From Campus to Kibbutz: Vivian Silver’s legacy as a Jewish student leader

Vivian Silver, a young woman, wearing a grey shirt and jean shorts, sitting at a desk with shelves of papers and looking sideways into the camera.

For over a month, 74-year-old Vivian Silver was presumed to have been among those held hostage in Gaza. 

Last week, it was discovered that Vivian was killed in the Hamas attack on October 7th, at Kibbutz Beeri. 

A lifelong peace activist, Vivian began her activism as a founding leader of the Jewish Student Press Service – the organization now known as New Voices Magazine.

In revisiting the origins of her work as a key leader in the Jewish student movement of the 1970s, we honor her legacy – both in Israel-Palestine, and across US college campuses.


“I always knew I had a mom who was kick-ass,” Chen Zeigen said of his mother, renowned peace activist Vivian Silver. “She never shied away from confrontation. She was almost fearless in that regard.” 

She has been described as not only fearless, but warm, passionate, driven, kind, and intelligent. And yet, these words barely begin to encapsulate Vivian, whose life has become a beacon of hope for so many during the past month. Her ability to hold complexity while remaining strong in her vision for peace has inspired those in the Jewish community and beyond. 
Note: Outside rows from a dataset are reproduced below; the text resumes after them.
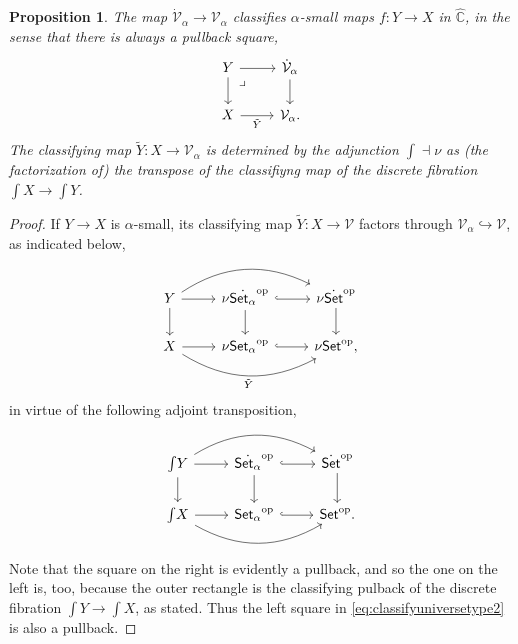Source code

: \documentclass[12pt]{article}
\newcommand{\bbC}{\ensuremath{\mathbb{C}}}
\newcommand{\Set}{\ensuremath{\mathsf{Set}}}
\newcommand{\op}[1]{\ensuremath{{#1}^{\mathrm{op}}}}
\newcommand{\hook}{\ensuremath{\hookrightarrow}}
\renewcommand{\to}{\ensuremath{\rightarrow}}
\newcommand{\V}{\ensuremath{\mathcal{V}}}
\newcommand{\VV}{\ensuremath{\dot{\mathcal{V}}}}
\newcommand{\elem}[1]{\textstyle\int\!{#1}}
\newtheorem{proposition}[theorem]{Proposition}
\theoremstyle{remark}
\theoremstyle{definition}
\newcommand{\pbmark}{\ar[dr, phantom, "\lrcorner" very near start, shift right=.5ex]}	%
\begin{document}
 \begin{proposition}\label{prop:familyclassifier}
The map $\VV_\alpha\to\V_\alpha$ classifies $\alpha$-small maps $f:Y\to X$ in $\widehat{\bbC}$, in the sense that there is always a pullback square,
\begin{equation}\label{eq:classifyuniversefamilyalpha}\textstyle
\begin{tikzcd}
	 Y \ar[d] \pbmark \ar[r] & \VV_\alpha \ar[d] \\  
	X \ar[r,swap, "\tilde{Y}"] &  \V_\alpha.
 \end{tikzcd}
 \end{equation}
The classifying map $\tilde{Y} : X\to \V_\alpha$ is determined by the adjunction $\int \dashv \nu$ as (the factorization of) the transpose of the classifiyng map of the discrete fibration $\elem X\to\elem Y$. 
\end{proposition}

\begin{proof} If $Y\to X$ is $\alpha$-small, its classifying map $\tilde{Y} : X\to\V$ factors through $\V_\alpha \hook \V$, as indicated below, 
\begin{equation}\label{eq:classifyuniversetype2}\textstyle
\begin{tikzcd}
	 Y \ar[d] \ar[rr, bend left] \ar[r] & \nu\op{\dot{\Set_\alpha}} \ar[d] \ar[r,hook] & \nu\op{\dot{\Set}} \ar[d]\\  
	X \ar[rr, bend right, swap,"\tilde{Y}"] \ar[r] &  \nu\op{\Set_\alpha} \ar[r,hook] &  \nu\op{\Set},
 \end{tikzcd}
 \end{equation}
%
in virtue of the following adjoint transposition,
\begin{equation}\label{eq:adjointtranspose}\textstyle
\begin{tikzcd}
	 \elem Y \ar[d] \ar[rr, bend left] \ar[r] & \op{\dot{\Set_\alpha}} \ar[d] \ar[r,hook] & \op{\dot{\Set}} \ar[d]\\  
	 \elem X \ar[rr, bend right, ] \ar[r]  &  \op{\Set_\alpha} \ar[r,hook]  &  \op{\Set}.
 \end{tikzcd}
  \end{equation}
Note that the square on the right is evidently a pullback, and so the one on the left is, too, because the outer rectangle is the classifying pulback of the discrete fibration $\elem Y \to \elem X$, as stated.  Thus the left square in \eqref{eq:classifyuniversetype2} is also a pullback.
\end{proof}

\end{document}
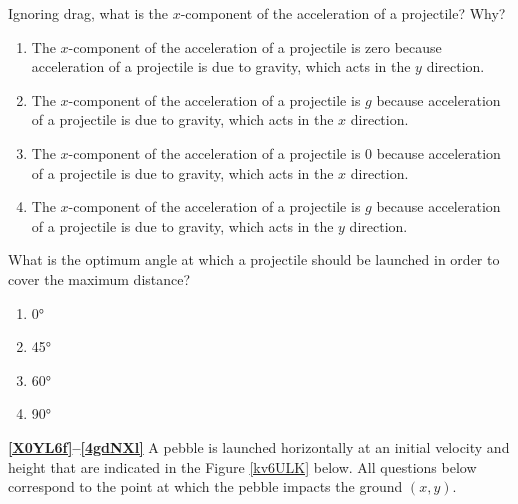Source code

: \documentclass[main-physics.tex]{subfiles}
\begin{document}
\begin{exercise} \label{DnqDpu}
    Ignoring drag, what is the $x$-component of the acceleration of a projectile? Why?
\end{exercise}

\begin{enumerate}[label=\Alph*.]
    \item The $x$-component of the acceleration of a projectile is zero because acceleration of a projectile is due to gravity, which acts in the $y$ direction.
    \item The $x$-component of the acceleration of a projectile is $g$ because acceleration of a projectile is due to gravity, which acts in the $x$ direction.
    \item The $x$-component of the acceleration of a projectile is 0 because acceleration of a projectile is due to gravity, which acts in the $x$ direction.
    \item The $x$-component of the acceleration of a projectile is $g$ because acceleration of a projectile is due to gravity, which acts in the $y$ direction.
\end{enumerate}

\begin{exercise} \label{QsBUvP}
    What is the optimum angle at which a projectile should be launched in order to cover the maximum distance?
\end{exercise}

\begin{enumerate}[label=\Alph*.]
    \item \ang{0}
    \item \ang{45}
    \item \ang{60}
    \item \ang{90}
\end{enumerate}

\vspace{1em}

\cyanhrule

\vspace{1em}

\textbf{\ref{X0YL6f}--\ref{4gdNXl}} A pebble is launched horizontally at an initial velocity and height that are indicated in the Figure \ref{kv6ULK} below. All questions below correspond to the point at which the pebble impacts the ground $(x,y)$.
\end{document}
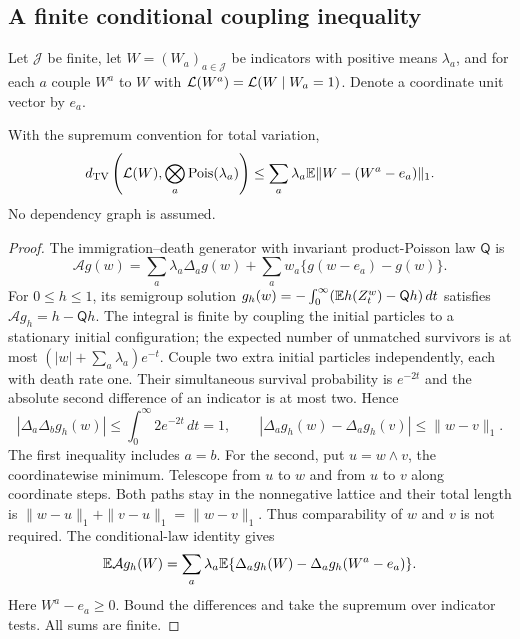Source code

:\subsection{A finite conditional coupling inequality}
Let $\mathcal J$ be finite, let $W=(W_a)_{a\in\mathcal J}$ be indicators with positive means $\lambda_a$, and for each $a$ couple $W^a$ to $W$ with
$\Law(W^a)=\Law(W\mid W_a=1)$. Denote a coordinate unit vector by $e_a$.
\begin{lemma}\label{supp:pivot:lem:palm}
With the supremum convention for total variation,
\begin{equation}\label{supp:pivot:eq:palm}
 \TV\left(\Law(W),\bigotimes_a\Pois(\lambda_a)\right)
 \le\sum_a\lambda_a\EE\|W-(W^a-e_a)\|_1.
\end{equation}
No dependency graph is assumed.
\end{lemma}
\begin{proof}
The immigration--death generator with invariant product-Poisson law $\mathsf Q$ is
\[
 \mathcal A g(w)=\sum_a\lambda_a\Delta_a g(w)
                +\sum_a w_a\{g(w-e_a)-g(w)\}.
\]
For $0\le h\le1$, its semigroup solution
$g_h(w)=-\int_0^\infty(\EE h(Z_t^w)-\mathsf Qh)\,dt$
satisfies $\mathcal A g_h=h-\mathsf Qh$.
The integral is finite by coupling the initial particles to a stationary initial configuration; the expected number of unmatched survivors is at most
$(|w|+\sum_a\lambda_a)e^{-t}$.
Couple two extra initial particles independently, each with death rate one. Their simultaneous survival probability is $e^{-2t}$ and the absolute second difference of an indicator is at most two. Hence
\[
 |\Delta_a\Delta_b g_h(w)|\le\int_0^\infty2e^{-2t}\,dt=1,
 \qquad
 |\Delta_a g_h(w)-\Delta_a g_h(v)|\le\|w-v\|_1.
\]
The first inequality includes $a=b$. For the second, put
$u=w\wedge v$, the coordinatewise minimum. Telescope from $u$ to $w$
and from $u$ to $v$ along coordinate steps. Both paths stay in the
nonnegative lattice and their total length is
$\|w-u\|_1+\|v-u\|_1=\|w-v\|_1$.
Thus comparability of $w$ and $v$ is not required. The conditional-law identity gives
\[
 \EE\mathcal A g_h(W)=\sum_a\lambda_a
       \EE\{\Delta_a g_h(W)-\Delta_a g_h(W^a-e_a)\}.
\]
Here $W^a-e_a\ge0$. Bound the differences and take the supremum over indicator tests. All sums are finite.
\end{proof}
Born in Winnipeg, Canada, Vivian moved to Israel in her twenties and was one of the founders of Kibbutz Gezer, alongside other members of a garin (seed/group) from the Habonim Dror movement. Since then, Vivian spent her life dedicated to fostering peace between Israelis and Palestinians. She was the co-executive director of the Arab-Jewish Center for Equality, Empowerment, and Cooperation, which consists of a team of Arabs and Jews who “work together to create a shared society.” In 2014, Vivian co-founded Women Wage Peace – an organization that centers women in promoting “a non-violent, respectful, and mutually accepted solution to the Israeli-Palestinian conflict.” As a volunteer for Road to Recovery, she would regularly drive to Gaza and bring Palestinians who needed medical care to Israeli hospitals. Vivian also founded a group called Creating Peace that forms business collaborations between Palestinian, Arab-Israeli, and Jewish-Israeli artisans. 

But before Vivian embarked on the journey to start a kibbutz and work toward peace, she was a student leader and activist, gathering and nurturing the seeds of Jewish student voices from across the country. Conversations with her friends and collaborators have the same consensus: her time as a student organizer laid the groundwork for a lifetime of devoted activism. 
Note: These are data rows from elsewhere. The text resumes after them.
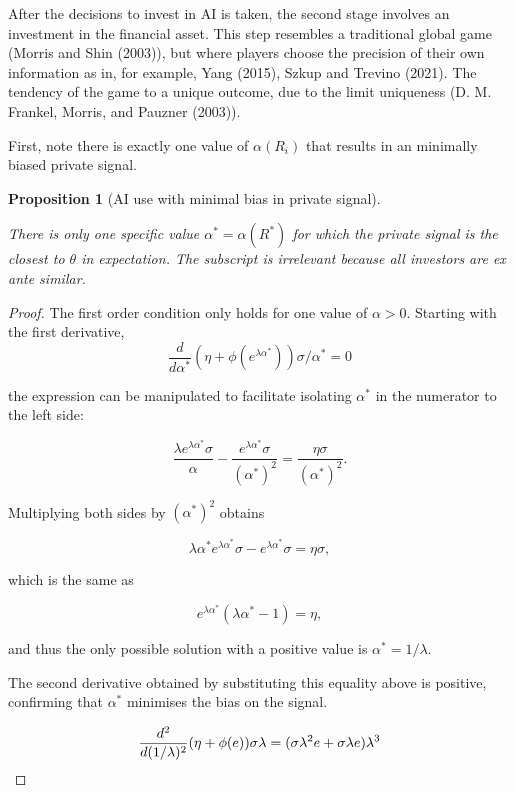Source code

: \documentclass[
]{article}
\theoremstyle{plain}
\newtheorem{proposition}{Proposition}[section]
\theoremstyle{remark}
\begin{document}
After the decisions to invest in AI is taken, the second stage involves
an investment in the financial asset. This step resembles a traditional
global game (Morris and Shin (2003)), but where players choose the
precision of their own information as in, for example, Yang (2015),
Szkup and Trevino (2021). The tendency of the game to a unique outcome,
due to the limit uniqueness (D. M. Frankel, Morris, and Pauzner (2003)).

First, note there is exactly one value of \(\alpha(R_i)\) that results
in an minimally biased private signal.

\begin{proposition}[AI use with minimal bias in private
signal]\protect\hypertarget{prp-alphainvestunbiased}{}\label{prp-alphainvestunbiased}

There is only one specific value \(\alpha^* = \alpha(R^*)\) for which
the private signal is the closest to \(\theta\) in expectation. The
subscript is irrelevant because all investors are ex ante similar.

\end{proposition}

\begin{proof}

The first order condition only holds for one value of \(\alpha > 0\).
Starting with the first derivative, \[
\frac{d}{d \alpha^*} (\eta + \phi(e^{\lambda \alpha^*})) \sigma / \alpha^* = 0
\]

the expression can be manipulated to facilitate isolating \(\alpha^*\)
in the numerator to the left side:

\[
\frac{\lambda e^{\lambda \alpha^*} \sigma}{\alpha} - \frac{e^{\lambda \alpha^*}\sigma}{(\alpha^*)^2} = \frac{\eta \sigma}{(\alpha^*)^2}.
\]

Multiplying both sides by \((\alpha^*)^2\) obtains

\[
\lambda \alpha^* e^{\lambda \alpha^*} \sigma - e^{\lambda \alpha^*}\sigma = \eta \sigma,
\]

which is the same as

\[
e^{\lambda \alpha^*} (\lambda \alpha^* - 1)= \eta,
\]

and thus the only possible solution with a positive value is
\(\alpha^* = 1/\lambda\).

The second derivative obtained by substituting this equality above is
positive, confirming that \(\alpha^*\) minimises the bias on the signal.

\[
\frac{d^2}{d (1/\lambda)^2} (\eta + \phi(e)) \sigma \lambda = (\sigma \lambda^2 e + \sigma \lambda e)\lambda^3 \\
\]

\end{proof}
\end{document}
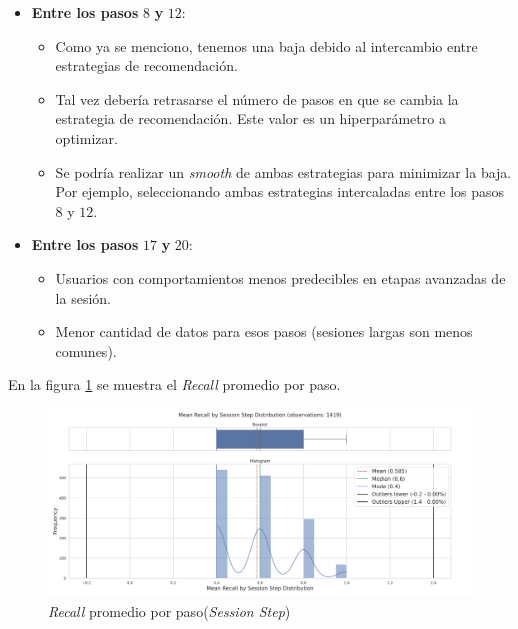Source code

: \documentclass[11pt,a4paper,twoside]{thesis}
\begin{document}
\begin{itemize}
	\item \textbf{Entre los pasos} $8$ \textbf{y} $12$:
	      \begin{itemize}
		      \item Como ya se menciono, tenemos una baja debido al intercambio entre estrategias de recomendación.
		      \item Tal vez debería retrasarse el número de pasos en que se cambia la estrategia de recomendación. Este valor es un hiperparámetro a optimizar.
		      \item Se podría realizar un \textit{smooth} de ambas estrategias para minimizar la baja. Por ejemplo, seleccionando ambas estrategias intercaladas entre los pasos $8$ y $12$.
	      \end{itemize}
	\item \textbf{Entre los pasos} $17$ \textbf{y} $20$:
	      \begin{itemize}
		      \item Usuarios con comportamientos menos predecibles en etapas avanzadas de la sesión.
		      \item Menor cantidad de datos para esos pasos (sesiones largas son menos comunes).
	      \end{itemize}
\end{itemize}

\clearpage

En la figura \ref{fig:llama2-mean_recall_by_session_step_distribution} se muestra el \textit{Recall} promedio por paso.

\begin{figure}[htbp]
	\centering
	\includegraphics[width=15cm]{./images/llama2/mean_recall_by_session_step_distribution.png}
	\caption{\textit{Recall} promedio por paso(\textit{Session Step})}
	\label{fig:llama2-mean_recall_by_session_step_distribution}
\end{figure}
\end{document}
“We build Jews, not buildings!” 

Vivian at Kibbutz Gezer, 1974-5.

In May of 1969, Jewish student activists came together at the World Union of Jewish Students (WUJS) to discuss the state of Judaism among American youth and address issues that mattered to them. “From this conference arose the North American Jewish Students Network, a communications, information and resource arm of the WUJS,” wrote Sarah Wolf for New Voices. Following this watershed moment, the Jewish Student Press Service (JSPS) was founded in 1970 as a wire service, which connected and provided content for independent Jewish magazines and newspapers on college campuses across the country. Today, New Voices is the official magazine of the JSPS. 

In 1972, Vivian Silver took on the role of administrator of the Press Service, making up half of their two-person staff. She ran the national, grassroots organization alongside Rabbi Gerry Serota, who was JSPS editor at the time. 
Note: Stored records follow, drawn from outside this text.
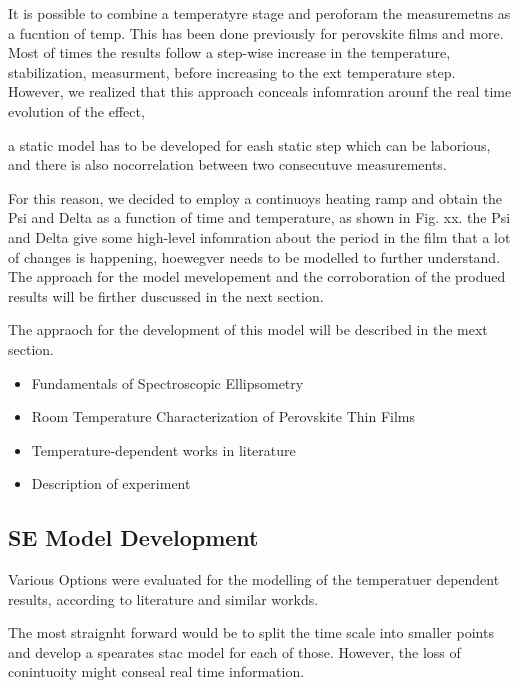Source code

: It is possible to combine a temperatyre stage and peroforam the measuremetns as a fucntion of temp. This has been done previously for perovskite films and more. Most of times the results follow a step-wise increase in the temperature, stabilization, measurment, before increasing to the ext temperature step. However, we realized that this approach conceals infomration arounf the real time evolution of the effect, 

a static model has to be developed for eash static step which can be laborious, and there is also nocorrelation between two consecutuve measurements. 

For this reason, we decided to employ a continuoys heating ramp and obtain the Psi and Delta as a function of time and temperature, as shown in Fig. xx. the Psi and Delta give some high-level infomration about the period in the film that a lot of changes is happening, hoewegver needs to be modelled to further understand. The approach for the model mevelopement and the corroboration of the produed results will be firther duscussed in the next section. 

The appraoch for the development of this model will be described in the mext section.


\begin{itemize}
    \item Fundamentals of Spectroscopic Ellipsometry
    \item Room Temperature Characterization of Perovskite Thin Films
    \item Temperature-dependent works in literature
    \item Description of experiment
\end{itemize}

\subsection{SE Model Development}

Various Options were evaluated for the modelling of the temperatuer dependent results, according to literature and similar workds. 

The most straignht forward would be to split the time scale into smaller points and develop a spearates stac model for each of those. However, the loss of conintuoity might conseal real time information. 


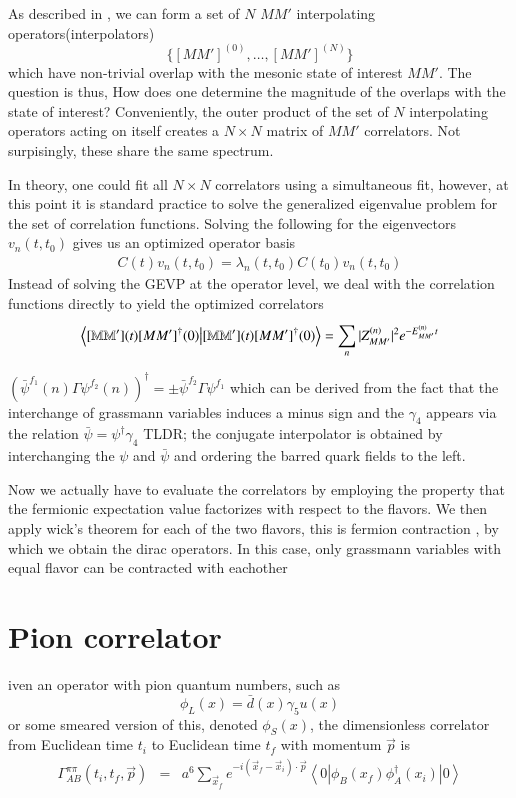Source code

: As described in , we can form a set of $N$ $MM'$ interpolating operators(interpolators) $$\{[MM']^{(0)},\dots,[MM']^{(N)}\}$$ which have non-trivial overlap with the mesonic state of interest $MM'$. The question is thus, How does one determine the magnitude of the overlaps with the state of interest? Conveniently, the outer product of the set of $N$ interpolating operators acting on itself creates a $N \times N$ matrix of $MM'$ correlators. Not surpisingly, these share the same spectrum. 

In theory, one could fit all $N \times N$ correlators using a simultaneous fit, however, at this point it is standard practice to solve the generalized eigenvalue problem for the set of correlation functions. Solving the following for the eigenvectors $v_n(t,t_0)$ gives us an optimized operator basis
\begin{align}
    C(t)v_n(t,t_0) = \lambda_n(t,t_0)C(t_0)v_n(t,t_0)
\end{align}
Instead of solving the GEVP at the operator level, we deal with the correlation functions directly to yield the optimized correlators 
\begin{align}
    \braket{[\mathbb{MM'}](t) [MM']^\dagger(0)} = \sum_{n}^{} |Z_{MM'}^{(n)}|^2 e^{-E_{MM'}^{(n)}t} 
\end{align}


$(\bar{\psi}^{f_1}(n)\Gamma\psi^{f_2}(n))^{\dagger} = \pm \bar{\psi}^{f_2} \Gamma \psi^{f_1}$
which can be derived from the fact that the interchange of grassmann variables induces a minus sign and the $\gamma_4$ appears via the relation $\bar{\psi} = \psi^{\dagger}\gamma_4$
TLDR; the conjugate interpolator is obtained by interchanging the $\psi$ and $\bar{\psi}$ and ordering the barred quark fields to the left. 

Now we actually have to evaluate the correlators by employing the property that the fermionic expectation value factorizes with respect to the flavors. We then apply wick's theorem for each of the two flavors, this is fermion contraction , by which we obtain the dirac operators. In this case, only grassmann variables with equal flavor can be contracted with eachother

\section{Pion correlator} 
iven an operator with pion quantum numbers, such as
\[
\phi_L(x) = \bar{d}(x)\gamma_5u(x)
\]
or some smeared version of this, denoted $\phi_S(x)$,
the dimensionless correlator from Euclidean time $t_i$ to Euclidean time $t_f$
with momentum $\vec p$ is
\begin{eqnarray}
\Gamma^{\pi\pi}_{AB}(t_i,t_f,\vec{p})
 &=& a^6\sum_{{\vec x}_f}e^{-i(\vec{x}_f-\vec{x}_i)\cdot\vec{p}}
     \left<0\left|\phi_B(x_f)\phi_A^\dagger(x_i)\right|0\right> \nonumber \\

\end{eqnarray}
In this role, Vivian was tasked with liaising Jewish student newspapers from all across the country, convening journalists at an annual conference in New York City to discuss pressing domestic and international issues, and managing the administrative duties of the wire service. 

Ken Bob, a member of the Berkeley Radical Jewish Union, met Vivian at this annual conference. He was blown away by not only her vision and ideology, but also by her ability to constantly get things done in service of that vision. 

“Back then, it was called ‘administrator’,” said Bob. “Today, we’d call it CEO.” 

“She is one of the most inventive activists I’ve ever known,” said Samuel Norich, current JSPS board member and chair of the board from 1972-74. “She set high goals, and worked on bringing others to bear to make them happen, and bringing networks to bear, and bringing funds to bear.” 

But even so, funds were limited for grassroots causes, and being at the forefront of student organizing was far from a glamorous job. The Network, Press Service, and Jewish Student Appeal “shared a mouse-infested loft on West 27th Street, in very close quarters,” recalled Susan Dessel, the Executive Director of the North American Jewish Students’ Appeal at the time. “Those jobs were more than just jobs, they were a lifestyle,” she shared, smiling fondly. “It was twenty-four seven. It was a passion, and that was why we were doing it.” Dessel remembers days and nights of long, meandering conversations about their lives, what kind of futures they envisioned, and “wanting the Jewish community to be a better place, particularly for women.”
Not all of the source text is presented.